* **Task instructions**
Leave the pictures out and repeat the rest of the data below exactly.
::::
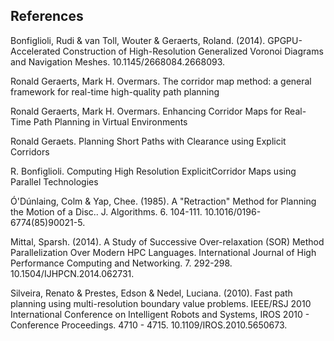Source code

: ## References

Bonfiglioli, Rudi & van Toll, Wouter & Geraerts, Roland. (2014). GPGPU-Accelerated Construction of High-Resolution Generalized Voronoi Diagrams and Navigation Meshes. 10.1145/2668084.2668093.

Ronald Geraerts, Mark H. Overmars. The corridor map method: a general framework for real-time high-quality path planning

Ronald Geraerts, Mark H. Overmars. Enhancing Corridor Maps for Real-Time Path Planning in Virtual Environments

Ronald Geraets. Planning Short Paths with Clearance using Explicit Corridors

R. Bonfiglioli. Computing High Resolution ExplicitCorridor Maps using Parallel Technologies

Ó'Dúnlaing, Colm & Yap, Chee. (1985). A "Retraction" Method for Planning the Motion of a Disc.. J. Algorithms. 6. 104-111. 10.1016/0196-6774(85)90021-5.

Mittal, Sparsh. (2014). A Study of Successive Over-relaxation (SOR) Method Parallelization Over Modern HPC Languages. International Journal of High Performance Computing and Networking. 7. 292-298. 10.1504/IJHPCN.2014.062731.

Silveira, Renato & Prestes, Edson & Nedel, Luciana. (2010). Fast path planning using multi-resolution boundary value problems. IEEE/RSJ 2010 International Conference on Intelligent Robots and Systems, IROS 2010 - Conference Proceedings. 4710 - 4715. 10.1109/IROS.2010.5650673.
::::
* **Result for this task**
Source code

: ## References

Bonfiglioli, Rudi & van Toll, Wouter & Geraerts, Roland. (2014). GPGPU-Accelerated Construction of High-Resolution Generalized Voronoi Diagrams and Navigation Meshes. 10.1145/2668084.2668093.

Ronald Geraerts, Mark H. Overmars. The corridor map method: a general framework for real-time high-quality path planning

Ronald Geraerts, Mark H. Overmars. Enhancing Corridor Maps for Real-Time Path Planning in Virtual Environments

Ronald Geraets. Planning Short Paths with Clearance using Explicit Corridors

R. Bonfiglioli. Computing High Resolution ExplicitCorridor Maps using Parallel Technologies

Ó'Dúnlaing, Colm & Yap, Chee. (1985). A "Retraction" Method for Planning the Motion of a Disc.. J. Algorithms. 6. 104-111. 10.1016/0196-6774(85)90021-5.

Mittal, Sparsh. (2014). A Study of Successive Over-relaxation (SOR) Method Parallelization Over Modern HPC Languages. International Journal of High Performance Computing and Networking. 7. 292-298. 10.1504/IJHPCN.2014.062731.

Silveira, Renato & Prestes, Edson & Nedel, Luciana. (2010). Fast path planning using multi-resolution boundary value problems. IEEE/RSJ 2010 International Conference on Intelligent Robots and Systems, IROS 2010 - Conference Proceedings. 4710 - 4715. 10.1109/IROS.2010.5650673.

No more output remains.